── Data records ──
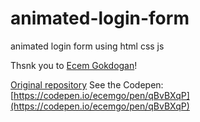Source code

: # animated-login-form
animated login form using html css js

Thsnk you to [Ecem Gokdogan](https://github.com/ecemgo)! 

[Original repository](https://github.com/ecemgo/mini-samples-great-tricks/tree/7ef19986760510cdb0025cf12bb61d3604f1e460/login-form-with-snow) 
See the Codepen: [https://codepen.io/ecemgo/pen/qBvBXqP](https://codepen.io/ecemgo/pen/qBvBXqP)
───
Problem to work on
How many lines in the listing above contain "form"? Answer with the number alone.

Result
3